* AIM OF THE EXERCISE *
Search each line below for "Stories", then return the lines where it appears.

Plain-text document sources
════════════════

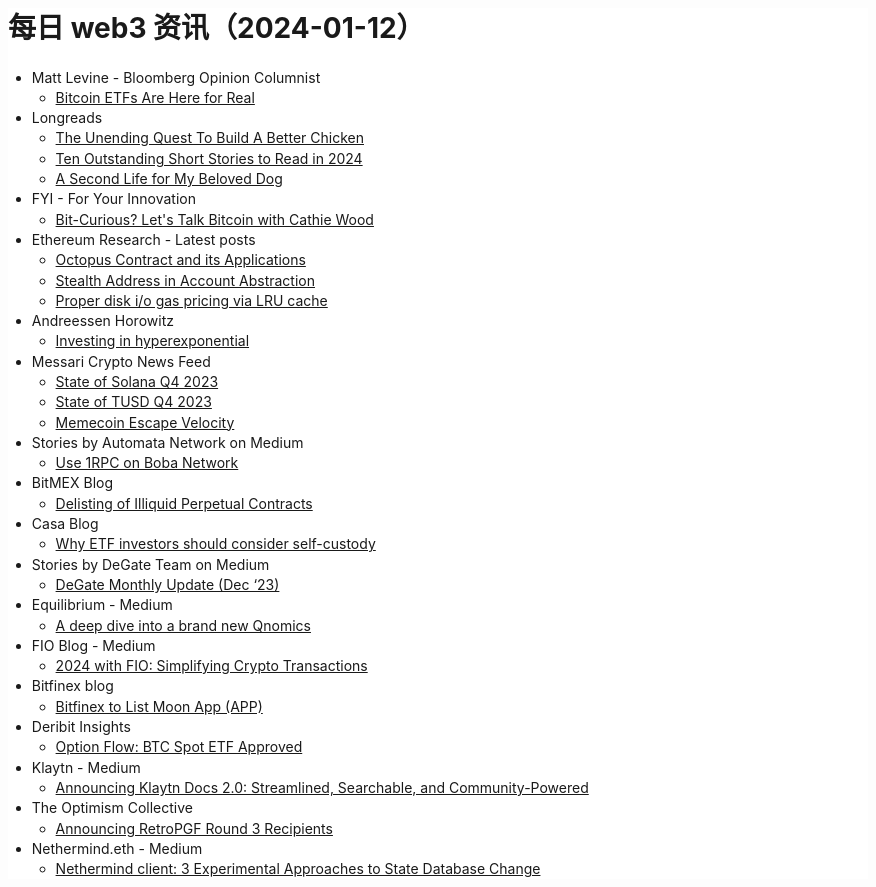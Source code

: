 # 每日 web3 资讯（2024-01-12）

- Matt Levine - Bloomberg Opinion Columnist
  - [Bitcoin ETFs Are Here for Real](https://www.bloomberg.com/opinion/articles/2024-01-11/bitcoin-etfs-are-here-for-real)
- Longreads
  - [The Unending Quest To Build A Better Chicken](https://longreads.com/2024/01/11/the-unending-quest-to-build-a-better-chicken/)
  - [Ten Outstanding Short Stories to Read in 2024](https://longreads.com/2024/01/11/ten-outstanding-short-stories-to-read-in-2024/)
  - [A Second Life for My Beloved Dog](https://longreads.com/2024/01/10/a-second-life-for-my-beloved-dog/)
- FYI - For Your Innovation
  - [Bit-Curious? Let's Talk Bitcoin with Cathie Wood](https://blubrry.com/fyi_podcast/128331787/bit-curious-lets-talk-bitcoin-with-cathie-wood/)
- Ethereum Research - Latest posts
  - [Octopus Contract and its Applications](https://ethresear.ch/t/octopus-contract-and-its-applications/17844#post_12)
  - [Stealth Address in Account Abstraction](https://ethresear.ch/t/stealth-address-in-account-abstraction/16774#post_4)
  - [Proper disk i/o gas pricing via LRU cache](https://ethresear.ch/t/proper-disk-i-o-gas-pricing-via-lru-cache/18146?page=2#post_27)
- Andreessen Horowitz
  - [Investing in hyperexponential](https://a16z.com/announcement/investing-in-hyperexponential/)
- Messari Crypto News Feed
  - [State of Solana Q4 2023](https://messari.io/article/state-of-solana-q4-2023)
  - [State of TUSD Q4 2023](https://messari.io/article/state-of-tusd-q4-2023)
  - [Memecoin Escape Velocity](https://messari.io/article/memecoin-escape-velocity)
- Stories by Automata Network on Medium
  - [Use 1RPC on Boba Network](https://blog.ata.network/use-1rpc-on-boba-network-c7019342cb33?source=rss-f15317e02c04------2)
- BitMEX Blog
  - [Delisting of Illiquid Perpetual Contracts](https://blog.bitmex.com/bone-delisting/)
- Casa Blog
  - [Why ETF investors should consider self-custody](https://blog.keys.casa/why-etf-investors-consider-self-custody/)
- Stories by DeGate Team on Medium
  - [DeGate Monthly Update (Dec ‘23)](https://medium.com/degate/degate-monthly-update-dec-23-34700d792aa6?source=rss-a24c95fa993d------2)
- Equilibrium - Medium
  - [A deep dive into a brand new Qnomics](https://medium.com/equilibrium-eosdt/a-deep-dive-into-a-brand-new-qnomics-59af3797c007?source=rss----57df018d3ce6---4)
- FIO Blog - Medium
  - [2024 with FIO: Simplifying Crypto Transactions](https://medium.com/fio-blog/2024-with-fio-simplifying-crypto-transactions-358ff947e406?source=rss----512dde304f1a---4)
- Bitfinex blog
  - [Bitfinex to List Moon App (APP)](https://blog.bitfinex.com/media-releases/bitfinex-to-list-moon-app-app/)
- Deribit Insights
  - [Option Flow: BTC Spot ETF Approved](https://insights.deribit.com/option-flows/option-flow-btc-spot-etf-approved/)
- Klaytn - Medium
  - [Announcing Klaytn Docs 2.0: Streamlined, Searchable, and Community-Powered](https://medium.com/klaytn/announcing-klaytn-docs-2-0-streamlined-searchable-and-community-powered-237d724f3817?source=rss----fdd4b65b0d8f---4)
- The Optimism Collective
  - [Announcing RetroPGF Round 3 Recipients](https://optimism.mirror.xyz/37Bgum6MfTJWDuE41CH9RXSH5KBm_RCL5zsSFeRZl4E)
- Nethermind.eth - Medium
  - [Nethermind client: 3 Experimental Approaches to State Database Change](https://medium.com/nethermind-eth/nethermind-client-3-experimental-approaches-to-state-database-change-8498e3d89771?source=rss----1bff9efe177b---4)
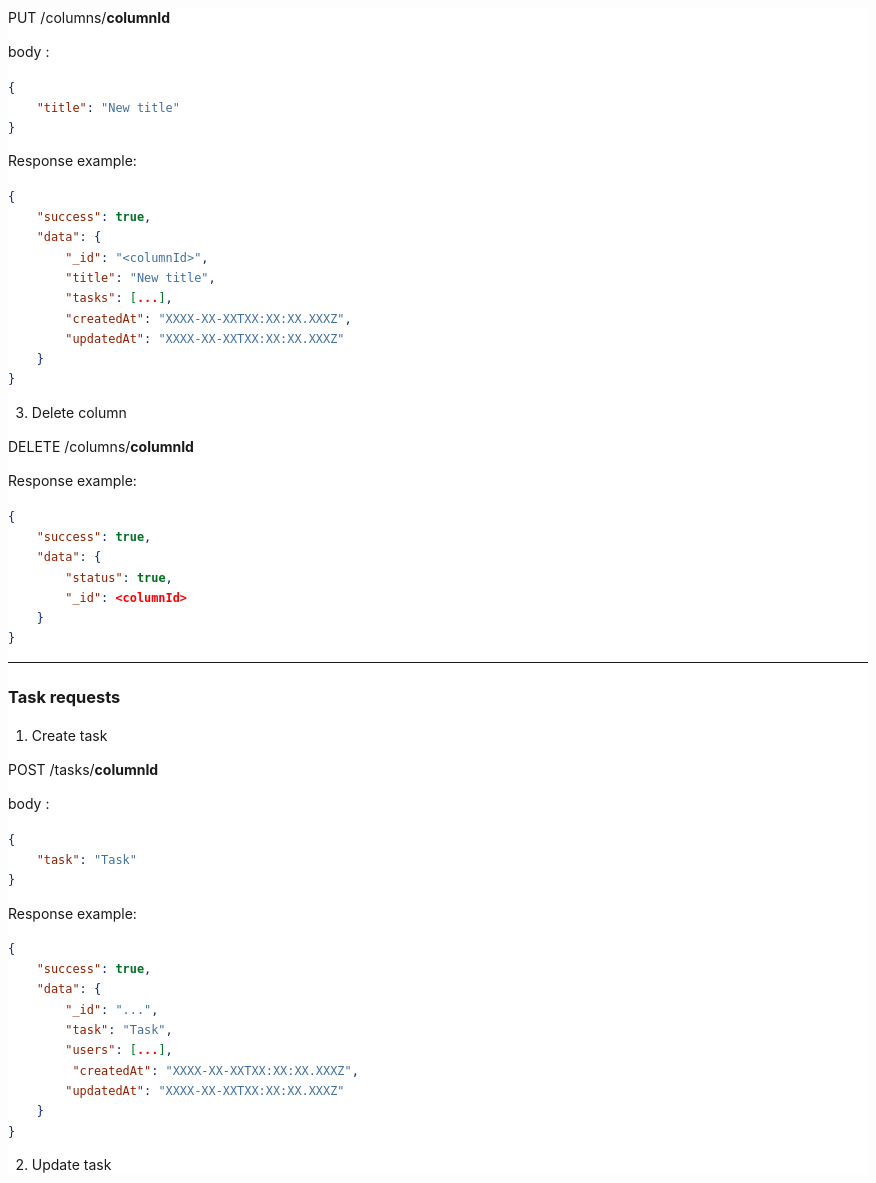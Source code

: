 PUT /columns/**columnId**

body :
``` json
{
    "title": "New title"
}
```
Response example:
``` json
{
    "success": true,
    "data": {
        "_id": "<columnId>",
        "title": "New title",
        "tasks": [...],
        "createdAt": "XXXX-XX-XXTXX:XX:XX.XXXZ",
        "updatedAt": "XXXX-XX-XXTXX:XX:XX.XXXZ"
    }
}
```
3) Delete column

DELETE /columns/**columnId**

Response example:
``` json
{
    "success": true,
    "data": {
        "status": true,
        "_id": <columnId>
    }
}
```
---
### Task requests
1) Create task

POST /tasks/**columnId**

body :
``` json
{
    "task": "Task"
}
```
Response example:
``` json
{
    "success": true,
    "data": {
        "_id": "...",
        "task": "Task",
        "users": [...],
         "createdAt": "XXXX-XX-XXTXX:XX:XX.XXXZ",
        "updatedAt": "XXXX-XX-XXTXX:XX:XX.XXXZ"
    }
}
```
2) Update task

════════════════

* OUTPUT FOR THIS EXERCISE *
  - [Ten Outstanding Short Stories to Read in 2024](https://longreads.com/2024/01/11/ten-outstanding-short-stories-to-read-in-2024/)
- Stories by Automata Network on Medium
- Stories by DeGate Team on Medium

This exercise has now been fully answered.